The 3 months correlation between Aviv and Harel is 0.88. Overlapping area represents the amount of risk that can be diversified away by holding Aviv Arlon and Harel Insurance Investments in the same portfolio, assuming nothing else is changed. The correlation between historical prices or returns on Harel Insurance Inve and Aviv Arlon is a relative statistical measure of the degree to which these equity instruments tend to move together. The correlation coefficient measures the extent to which returns on Aviv Arlon are associated (or correlated) with Harel Insurance. Values of the correlation coefficient range from -1 to +1, where. The correlation of zero (0) is possible when the price movement of Harel Insurance Inve has no effect on the direction of Aviv Arlon i.e., Aviv Arlon and Harel Insurance go up and down completely randomly.

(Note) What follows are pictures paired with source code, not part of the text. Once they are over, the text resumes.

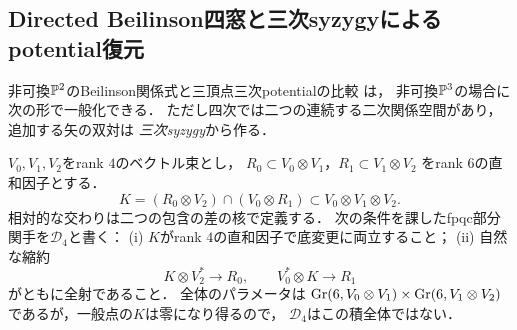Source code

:\subsection{Directed Beilinson四窓と三次syzygyによるpotential復元}
\label{subsec:p3-directed-potential}

非可換$\mathbb P^2$のBeilinson関係式と三頂点三次potentialの比較
\cite[\S7, 特に(7.27)--(7.28)]{AOUNCPlanes}は，
非可換$\mathbb P^3$の場合に次の形で一般化できる．
ただし四次では二つの連続する二次関係空間があり，追加する矢の双対は
\emph{三次syzygy}から作る．

$V_0,V_1,V_2$をrank $4$のベクトル束とし，
$R_0\subset V_0\otimes V_1$，$R_1\subset V_1\otimes V_2$
をrank $6$の直和因子とする．
\begin{equation}\label{eq:p3-directed-K}
 K=(R_0\otimes V_2)\cap(V_0\otimes R_1)
 \subset V_0\otimes V_1\otimes V_2.
\end{equation}
相対的な交わりは二つの包含の差の核で定義する．
次の条件を課したfpqc部分関手を$\mathcal D_4$と書く：
(i) $K$がrank $4$の直和因子で底変更に両立すること；
(ii) 自然な縮約
\begin{equation}\label{eq:p3-directed-spanning}
 K\otimes V_2^*\longrightarrow R_0,\qquad
 V_0^*\otimes K\longrightarrow R_1
\end{equation}
がともに全射であること．
全体のパラメータは
$\operatorname{Gr}(6,V_0\otimes V_1)\times\operatorname{Gr}(6,V_1\otimes V_2)$
であるが，一般点の$K$は零になり得るので，
$\mathcal D_4$はこの積全体ではない．

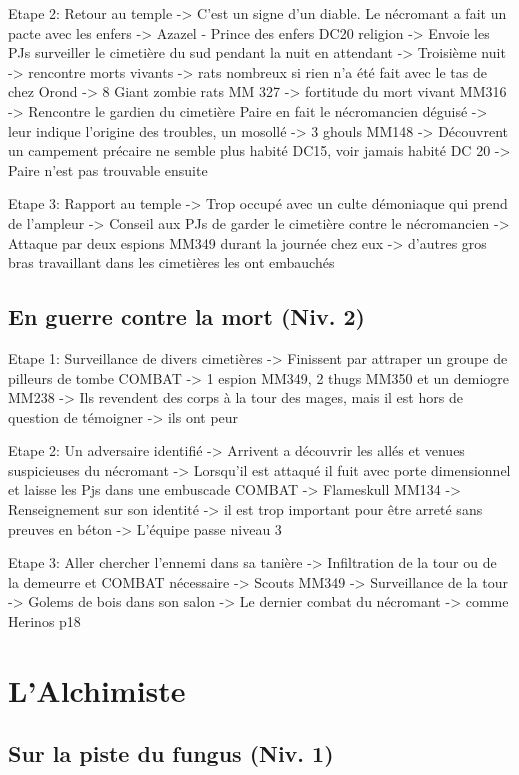 Etape 2: Retour au temple
 -> C'est un signe d'un diable. Le nécromant a fait un pacte avec les enfers -> Azazel - Prince des enfers DC20 religion
 -> Envoie les PJs surveiller le cimetière du sud pendant la nuit en attendant
 -> Troisième nuit -> rencontre morts vivants -> rats nombreux si rien n'a été fait avec le tas de chez Orond -> 8 Giant zombie rats MM 327 -> fortitude du mort vivant MM316
 -> Rencontre le gardien du cimetière Paire en fait le nécromancien déguisé -> leur indique l'origine des troubles, un mosollé -> 3 ghouls MM148
 -> Découvrent un campement précaire ne semble plus habité DC15, voir jamais habité DC 20 -> Paire n'est pas trouvable ensuite

Etape 3: Rapport au temple
 -> Trop occupé avec un culte démoniaque qui prend de l'ampleur
 -> Conseil aux PJs de garder le cimetière contre le nécromancien
 -> Attaque par deux espions MM349 durant la journée chez eux -> d'autres gros bras travaillant dans les cimetières les ont embauchés


\subsection{En guerre contre la mort (Niv. 2)}

Etape 1: Surveillance de divers cimetières
 -> Finissent par attraper un groupe de pilleurs de tombe COMBAT -> 1 espion MM349, 2 thugs MM350 et un demiogre MM238 
 -> Ils revendent des corps à la tour des mages, mais il est hors de question de témoigner -> ils ont peur

Etape 2: Un adversaire identifié
 -> Arrivent a découvrir les allés et venues suspicieuses du nécromant
 -> Lorsqu'il est attaqué il fuit avec porte dimensionnel et laisse les Pjs dans une embuscade COMBAT -> Flameskull MM134
 -> Renseignement sur son identité -> il est trop important pour être arreté sans preuves en béton
 -> L'équipe passe niveau 3

Etape 3: Aller chercher l'ennemi dans sa tanière
 -> Infiltration de la tour ou de la demeurre et COMBAT nécessaire -> Scouts MM349
 -> Surveillance de la tour
 -> Golems de bois dans son salon
 -> Le dernier combat du nécromant -> comme Herinos p18

\section{L'Alchimiste}

\subsection{Sur la piste du fungus (Niv. 1)}

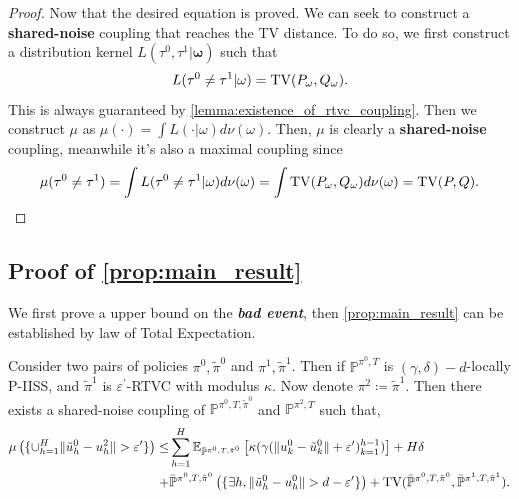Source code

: \documentclass{article}
\begin{document}
\begin{proof}
Now that the desired equation is proved. We can seek to construct a \textbf{shared-noise} coupling that reaches the TV distance. To do so, we first construct a distribution kernel $L(\tau^0,\tau^1|\bm \omega)$ such that 
    \begin{equation*}
        L(\tau^0 \neq \tau^1|\omega)=\textnormal{TV}(P_\omega, Q_\omega).
    \end{equation*}
This is always guaranteed by \cref{lemma:existence_of_rtvc_coupling}. Then we construct $\mu$ as $\mu(\cdot)=\int L(\cdot|\omega)d\nu(\omega)$. Then, $\mu$ is clearly a \textbf{shared-noise} coupling, meanwhile it's also a maximal coupling since
\begin{equation*}
     \mu(\tau^0\neq \tau^1)=\int L(\tau^0\neq \tau^1|\omega) d\nu(\omega)=\int \text{TV}(P_\omega, Q_\omega)d\nu(\omega)=\text{TV}(P,Q). \qedhere
\end{equation*}

\end{proof}




\subsection{Proof of \texorpdfstring{\cref{prop:main_result}}{Theorem 1}}

We first prove a upper bound on the \textbf{\emph{bad event}}, then \cref{prop:main_result} can be established by law of Total Expectation.
\begin{lemma}\label{lemma:controlling_bad_event}
Consider two pairs of policies $\pi^0,\tilde \pi^0$ and $\pi^1,\tilde \pi^1$. 
Then if $\mathbb P^{\pi^0, T}$ is $(\gamma,\delta)-d$-locally P-IISS, and $\tilde \pi^1$ is $\varepsilon^\prime$-RTVC with modulus $\kappa$. 
Now denote $\pi^2\coloneqq \tilde \pi^1$. Then there exists a shared-noise coupling of $\mathbb P^{\pi^0, T,\tilde \pi^0}$ and $\mathbb P^{\pi^2, T}$ such that,
\begin{equation}\label{eq:bound_of_misbehave_probability}
    \begin{aligned}
                \mu\left(\{\cup_{h=1}^H \|\tilde u_h^0-u_h^2\|>\varepsilon^\prime\}\right)\leq &\sum_{h=1}^H \mathbb E_{\bar{\mathbb P}^{\pi^0, T,\tilde \pi^0}}\left[\kappa(\gamma(\|u_k^0-\tilde u_k^0\|+\varepsilon^\prime)_{k=1}^{h-1})\right]
        +H\delta\\
        +&\bar {\mathbb P}^{\pi^0, T, \tilde \pi^0}\left(\{\exists h, \|\tilde u_h^0-u_h^0\|>d-\varepsilon^\prime\}\right)+\textnormal{TV}(\bar {\mathbb P}^{\pi^0,T,\tilde \pi^0},\bar {\mathbb P}^{\pi^1,T,\tilde \pi^1}).
    \end{aligned}
\end{equation}
\end{lemma}
\end{document}
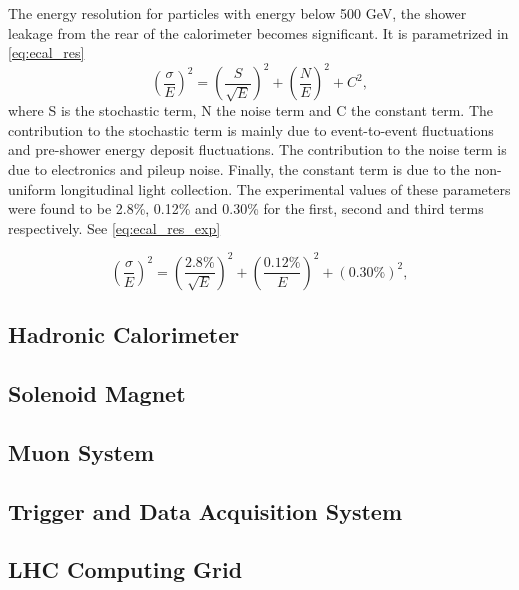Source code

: The energy resolution for particles with energy below 500 GeV, the shower leakage from the rear of the calorimeter becomes significant. It is parametrized in \ref{eq:ecal_res}
\begin{equation}
\left(\frac{\sigma}{E}\right)^{2} = \left(\frac{S}{\sqrt{E}}\right)^{2} + \left(\frac{N}{E}\right)^{2} + C^{2},
  \label{eq:ecal_res}
\end{equation}
where S is the stochastic term, N the noise term and C the constant term. The contribution to the stochastic term is mainly due to event-to-event fluctuations and pre-shower energy deposit fluctuations. The contribution to the noise term is due to electronics and pileup noise. Finally, the constant term is due to the non-uniform longitudinal light collection. The experimental values of these parameters were found to be 2.8\%, 0.12\% and 0.30\% for the first, second and third terms respectively. See \ref{eq:ecal_res_exp}

\begin{equation}
\left(\frac{\sigma}{E}\right)^{2} = \left(\frac{2.8\%}{\sqrt{E}}\right)^{2} + \left(\frac{0.12\%}{E}\right)^{2} + \left(0.30\%\right)^{2},
  \label{eq:ecal_res_exp}
\end{equation}
\subsection{Hadronic Calorimeter}


\subsection{Solenoid Magnet}

\subsection{Muon System}

\subsection{Trigger and Data Acquisition System}

\subsection{LHC Computing Grid}
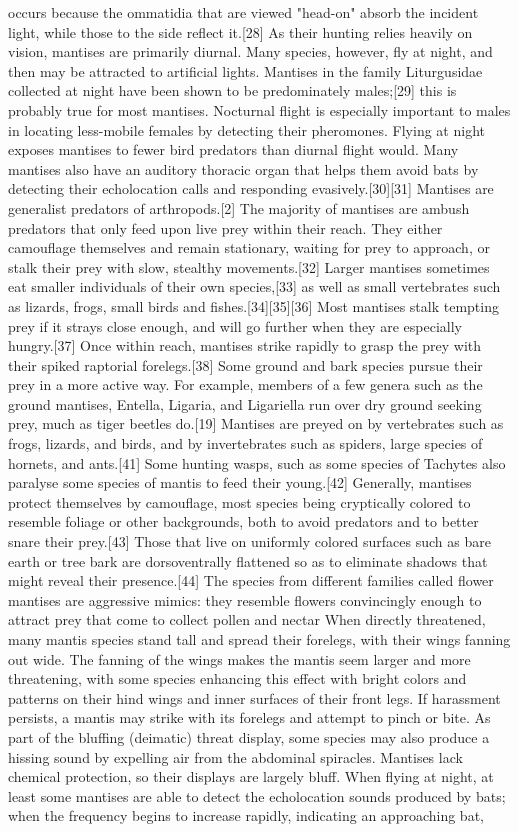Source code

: \documentclass[twoside, 12pt, letterpaper]{report}\usepackage[]{graphicx}\usepackage[]{color}
\begin{document}
\begin{multicols*}{2}
occurs because the ommatidia that are viewed "head-on" absorb the incident light, while those to the side reflect it.[28] As their hunting relies heavily on vision, mantises are primarily diurnal. Many species, however, fly at night, and then may be attracted to artificial lights. Mantises in the family Liturgusidae collected at night have been shown to be predominately males;[29] this is probably true for most mantises. Nocturnal flight is especially important to males in locating less-mobile females by detecting their pheromones. Flying at night exposes mantises to fewer bird predators than diurnal flight would. Many mantises also have an auditory thoracic organ that helps them avoid bats by detecting their echolocation calls and responding evasively.[30][31] Mantises are generalist predators of arthropods.[2] The majority of mantises are ambush predators that only feed upon live prey within their reach. They either camouflage themselves and remain stationary, waiting for prey to approach, or stalk their prey with slow, stealthy movements.[32] Larger mantises sometimes eat smaller individuals of their own species,[33] as well as small vertebrates such as lizards, frogs, small birds and fishes.[34][35][36] Most mantises stalk tempting prey if it strays close enough, and will go further when they are especially hungry.[37] Once within reach, mantises strike rapidly to grasp the prey with their spiked raptorial forelegs.[38] Some ground and bark species pursue their prey in a more active way. For example, members of a few genera such as the ground mantises, Entella, Ligaria, and Ligariella run over dry ground seeking prey, much as tiger beetles do.[19] Mantises are preyed on by vertebrates such as frogs, lizards, and birds, and by invertebrates such as spiders, large species of hornets, and ants.[41] Some hunting wasps, such as some species of Tachytes also paralyse some species of mantis to feed their young.[42] Generally, mantises protect themselves by camouflage, most species being cryptically colored to resemble foliage or other backgrounds, both to avoid predators and to better snare their prey.[43] Those that live on uniformly colored surfaces such as bare earth or tree bark are dorsoventrally flattened so as to eliminate shadows that might reveal their presence.[44] The species from different families called flower mantises are aggressive mimics: they resemble flowers convincingly enough to attract prey that come to collect pollen and nectar When directly threatened, many mantis species stand tall and spread their forelegs, with their wings fanning out wide. The fanning of the wings makes the mantis seem larger and more threatening, with some species enhancing this effect with bright colors and patterns on their hind wings and inner surfaces of their front legs. If harassment persists, a mantis may strike with its forelegs and attempt to pinch or bite. As part of the bluffing (deimatic) threat display, some species may also produce a hissing sound by expelling air from the abdominal spiracles. Mantises lack chemical protection, so their displays are largely bluff. When flying at night, at least some mantises are able to detect the echolocation sounds produced by bats; when the frequency begins to increase rapidly, indicating an approaching bat, 
\end{multicols*}
\end{document}
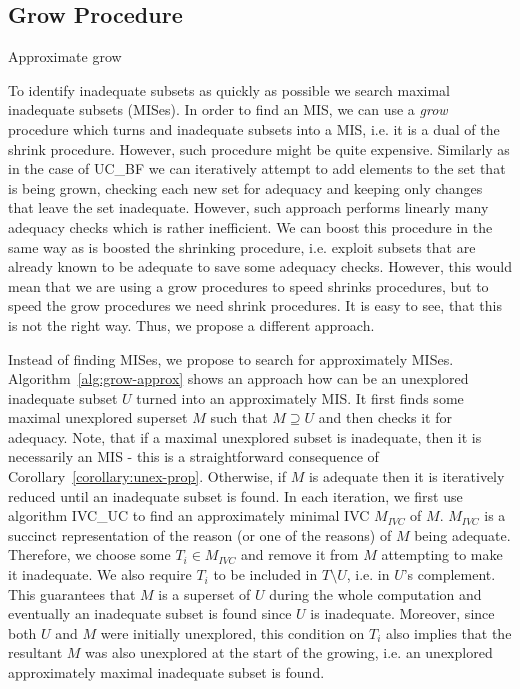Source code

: \subsection{Grow Procedure}
 
\begin{algorithm}[!t]

\caption{Approximate grow}
\end{algorithm}

To identify inadequate subsets as quickly as possible we search  maximal inadequate subsets (MISes).  
In order to find an MIS, we can use a \emph{grow} procedure which turns and inadequate subsets into a MIS, i.e. it is a dual of the shrink procedure. However, such procedure might be quite expensive. Similarly as in the case of UC\_BF we can iteratively attempt to add elements to the set that is being
grown, checking each new set for adequacy and keeping only changes that
leave the set inadequate. However, such approach performs linearly many adequacy checks which is rather inefficient. We can boost this procedure in the same way as is boosted the shrinking procedure, i.e. exploit subsets that are already known to be adequate to save some adequacy checks. However, this would mean that we are using a grow procedures to speed shrinks procedures, but to speed the grow procedures we need shrink procedures. It is easy to see, that this is not the right way. Thus, we propose a different approach. 

Instead of finding MISes, we propose to search for approximately MISes. Algorithm~\ref{alg:grow-approx} shows an approach how can be an unexplored inadequate subset $U$ turned into an approximately MIS. It first finds some maximal unexplored superset $M$ such that $M \supseteq U$ and then checks it for adequacy. Note, that if a maximal unexplored subset is inadequate, then it is necessarily an MIS - this is a straightforward consequence of Corollary~\ref{corollary:unex-prop}. 
Otherwise, if $M$ is adequate then it is iteratively reduced until an inadequate subset is found. In each iteration, we first use algorithm IVC\_UC to find an approximately minimal IVC $M_{IVC}$ of $M$. $M_{IVC}$ is a succinct representation of the reason (or one of the reasons) of $M$ being adequate. Therefore, we choose some $T_i \in M_{IVC}$ and remove it from $M$ attempting to make it inadequate. We also require $T_i$ to be included in $T \setminus U$, i.e. in $U$'s complement. This guarantees that $M$ is a superset of $U$ during the whole computation and eventually an inadequate subset is found since $U$ is inadequate. Moreover, since both $U$ and $M$ were initially unexplored, this condition on $T_i$ also implies that the resultant $M$ was also unexplored at the start of the growing, i.e. an unexplored approximately maximal inadequate subset is found. 

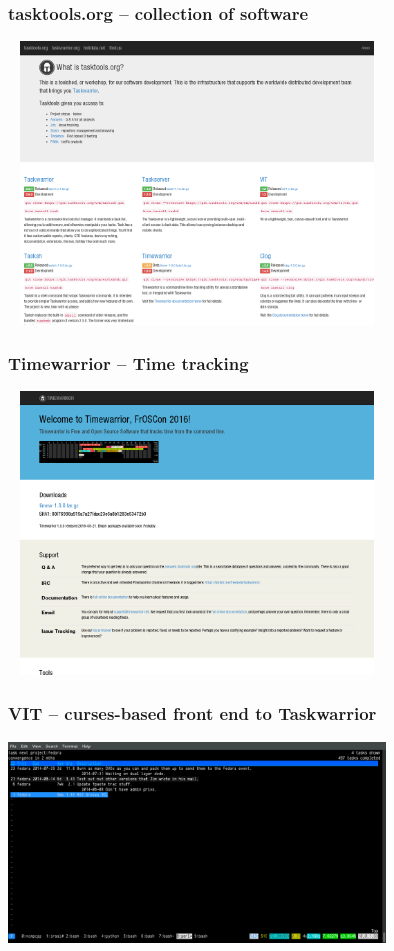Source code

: \documentclass[t,handout]{beamer}
\begin{document}
\begin{frame}\frametitle{tasktools.org -- collection of software}
    \begin{center}
        \href{http://tasktools.org/}{\includegraphics[width=10cm,height=7.5cm]{tasktools-org.png}}
    \end{center}
\end{frame}

\begin{frame}\frametitle{Timewarrior -- Time tracking}
    \begin{center}
        \href{http://timewarrior.net/}{\includegraphics[width=10cm,height=7.5cm]{timewarrior.png}}
    \end{center}
\end{frame}

\begin{frame}\frametitle{VIT -- curses-based front end to Taskwarrior}
    \vfill
    \begin{center}
        \href{http://tasktools.org/projects/vit.html}{\includegraphics[width=10cm]{vit-screenshot.png}}
    \end{center}
\end{frame}
\end{document}
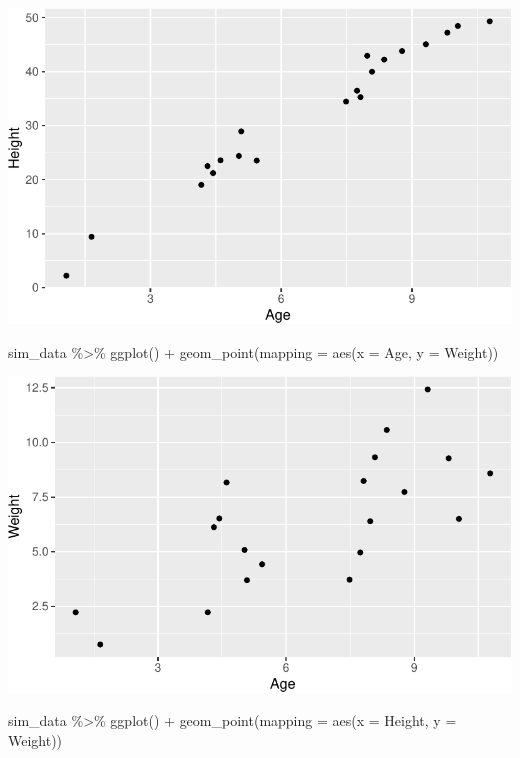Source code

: \documentclass[
  letterpaper,
  DIV=11,
  numbers=noendperiod]{scrartcl}
\newenvironment{Shaded}{\begin{snugshade}}{\end{snugshade}}
\newcommand{\AttributeTok}[1]{\textcolor[rgb]{0.40,0.45,0.13}{#1}}
\newcommand{\FunctionTok}[1]{\textcolor[rgb]{0.28,0.35,0.67}{#1}}
\newcommand{\NormalTok}[1]{\textcolor[rgb]{0.00,0.23,0.31}{#1}}
\newcommand{\SpecialCharTok}[1]{\textcolor[rgb]{0.37,0.37,0.37}{#1}}
\begin{document}
\includegraphics{week-2-homework_files/figure-pdf/unnamed-chunk-5-1.pdf}

\begin{Shaded}
\begin{Highlighting}[]
\NormalTok{sim\_data }\SpecialCharTok{\%\textgreater{}\%} 
    \FunctionTok{ggplot}\NormalTok{() }\SpecialCharTok{+}
    \FunctionTok{geom\_point}\NormalTok{(}\AttributeTok{mapping =} \FunctionTok{aes}\NormalTok{(}\AttributeTok{x =}\NormalTok{ Age, }\AttributeTok{y =}\NormalTok{ Weight))}
\end{Highlighting}
\end{Shaded}

\includegraphics{week-2-homework_files/figure-pdf/unnamed-chunk-6-1.pdf}

\begin{Shaded}
\begin{Highlighting}[]
\NormalTok{sim\_data }\SpecialCharTok{\%\textgreater{}\%} 
    \FunctionTok{ggplot}\NormalTok{() }\SpecialCharTok{+}
    \FunctionTok{geom\_point}\NormalTok{(}\AttributeTok{mapping =} \FunctionTok{aes}\NormalTok{(}\AttributeTok{x =}\NormalTok{ Height, }\AttributeTok{y =}\NormalTok{ Weight))}
\end{Highlighting}
\end{Shaded}
\end{document}
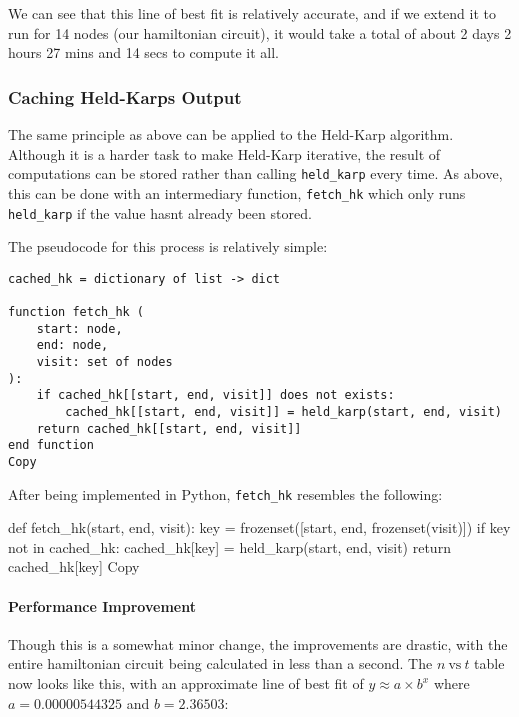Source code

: \documentclass[
]{article}
\newenvironment{Shaded}{}{}
\newcommand{\NormalTok}[1]{#1}
\begin{document}
We can see that this line of best fit is relatively accurate, and if we
extend it to run for 14 nodes (our hamiltonian circuit), it would take a
total of about 2 days 2 hours 27 mins and 14 secs to compute it all.

\hypertarget{caching-held-karps-output}{%
\subsubsection{Caching Held-Karp\textquotesingle s
Output}\label{caching-held-karps-output}}

The same principle as above can be applied to the Held-Karp algorithm.
Although it is a harder task to make Held-Karp iterative, the result of
computations can be stored rather than calling \texttt{held\_karp} every
time. As above, this can be done with an intermediary function,
\texttt{fetch\_hk} which only runs \texttt{held\_karp} if the value
hasn\textquotesingle t already been stored.

The pseudocode for this process is relatively simple:

\begin{verbatim}
cached_hk = dictionary of list -> dict

function fetch_hk (
    start: node, 
    end: node,
    visit: set of nodes 
):
    if cached_hk[[start, end, visit]] does not exists:
        cached_hk[[start, end, visit]] = held_karp(start, end, visit)
    return cached_hk[[start, end, visit]]
end function
Copy
\end{verbatim}

After being implemented in Python, \texttt{fetch\_hk} resembles the
following:

\begin{Shaded}
\begin{Highlighting}[]
\NormalTok{def fetch\_hk(start, end, visit):}
\NormalTok{    key = frozenset([start, end, frozenset(visit)])}
\NormalTok{    if key not in cached\_hk:}
\NormalTok{        cached\_hk[key] = held\_karp(start, end, visit)}
\NormalTok{    return cached\_hk[key]}
\NormalTok{Copy}
\end{Highlighting}
\end{Shaded}

\hypertarget{performance-improvement-1}{%
\paragraph{Performance Improvement}\label{performance-improvement-1}}

Though this is a somewhat minor change, the improvements are drastic,
with the entire hamiltonian circuit being calculated in less than a
second. The {\(n\ \text{vs}\ t\)} table now looks like this, with an
approximate line of best fit of {\(y \approx a \times b^{x}\)} where
{\(a = 0.00000544325\)} and {\(b = 2.36503\)}:
\end{document}
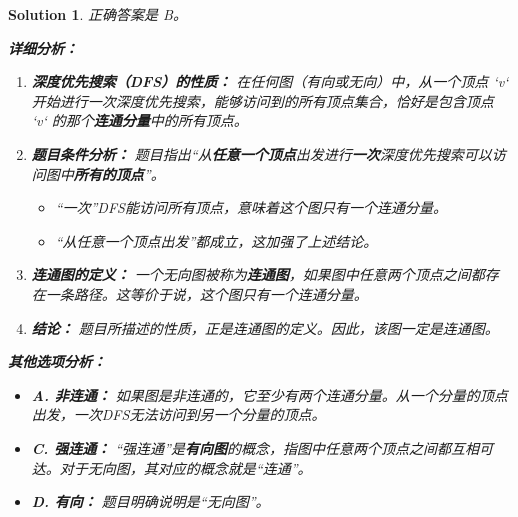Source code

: \documentclass[UTF8]{report}
\newtheorem{solution}{Solution}
\theoremstyle{MyLineTheoremStyle} %
\theoremstyle{MyBlockTheoremStyle} %
\theoremstyle{MySubsubsectionStyle} %
\begin{document}
\begin{solution}
正确答案是 B。

\textbf{详细分析：}

\begin{enumerate}
    \item \textbf{深度优先搜索（DFS）的性质：}
    在任何图（有向或无向）中，从一个顶点 `v` 开始进行一次深度优先搜索，能够访问到的所有顶点集合，恰好是包含顶点 `v` 的那个\textbf{连通分量}中的所有顶点。

    \item \textbf{题目条件分析：}
    题目指出“从\textbf{任意一个顶点}出发进行\textbf{一次}深度优先搜索可以访问图中\textbf{所有的顶点}”。
    \begin{itemize}
        \item “一次”DFS能访问所有顶点，意味着这个图只有一个连通分量。
        \item “从任意一个顶点出发”都成立，这加强了上述结论。
    \end{itemize}

    \item \textbf{连通图的定义：}
    一个无向图被称为\textbf{连通图}，如果图中任意两个顶点之间都存在一条路径。这等价于说，这个图只有一个连通分量。

    \item \textbf{结论：}
    题目所描述的性质，正是连通图的定义。因此，该图一定是连通图。
\end{enumerate}

\textbf{其他选项分析：}
\begin{itemize}
    \item \textbf{A. 非连通：} 如果图是非连通的，它至少有两个连通分量。从一个分量的顶点出发，一次DFS无法访问到另一个分量的顶点。
    \item \textbf{C. 强连通：} “强连通”是\textbf{有向图}的概念，指图中任意两个顶点之间都互相可达。对于无向图，其对应的概念就是“连通”。
    \item \textbf{D. 有向：} 题目明确说明是“无向图”。
\end{itemize}
\end{solution}
\end{document}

Pair Corralation between Aviv Arlon and Harel Insurance

Assuming the 90 days trading horizon Aviv Arlon is expected to generate 6.86 times more return on investment than Harel Insurance. However, Aviv Arlon is 6.86 times more volatile than Harel Insurance Investments. It trades about 0.3 of its potential returns per unit of risk. Harel Insurance Investments is currently generating about 0.45 per unit of risk. If you would invest  28,890  in Aviv Arlon on September 13, 2024 and sell it today you would earn a total of  81,110  from holding Aviv Arlon or generate 280.75% return on investment over 90 days.
Time Period3 Months [change]
DirectionMoves Together 
StrengthStrong
Accuracy100.0%
ValuesDaily Returns

Aviv Arlon  vs.  Harel Insurance Investments

 Performance 
       Timeline  
Aviv Arlon 

Risk-Adjusted Performance

23 of 100

 
Weak
 
Strong
Solid
Compared to the overall equity markets, risk-adjusted returns on investments in Aviv Arlon are ranked lower than 23 (%) of all global equities and portfolios over the last 90 days. Despite somewhat weak basic indicators, Aviv Arlon sustained solid returns over the last few months and may actually be approaching a breakup point.
Harel Insurance Inve 

Risk-Adjusted Performance

35 of 100

 
Weak
 
Strong
Very Strong
Compared to the overall equity markets, risk-adjusted returns on investments in Harel Insurance Investments are ranked lower than 35 (%) of all global equities and portfolios over the last 90 days. Despite somewhat weak basic indicators, Harel Insurance sustained solid returns over the last few months and may actually be approaching a breakup point.

Aviv Arlon and Harel Insurance Volatility Contrast

   Predicted Return Density   
       Returns  

Pair Trading with Aviv Arlon and Harel Insurance

The main advantage of trading using opposite Aviv Arlon and Harel Insurance positions is that it hedges away some unsystematic risk. Because of two separate transactions, even if Aviv Arlon position performs unexpectedly, Harel Insurance can make up some of the losses. Pair trading also minimizes risk from directional movements in the market. For example, if an entire industry or sector drops because of unexpected headlines, the short position in Harel Insurance will offset losses from the drop in Harel Insurance's long position.
The idea behind Aviv Arlon and Harel Insurance Investments pairs trading is to make the combined position market-neutral, meaning the overall market's direction will not affect its win or loss (or potential downside or upside). This can be achieved by designing a pairs trade with two highly correlated stocks or equities that operate in a similar space or sector, making it possible to obtain profits through simple and relatively low-risk investment.
Check out your portfolio center.
Note that this page's information should be used as a complementary analysis to find the right mix of equity instruments to add to your existing portfolios or create a brand new portfolio. You can also try the ETF Categories module to list of ETF categories grouped based on various criteria, such as the investment strategy or type of investments.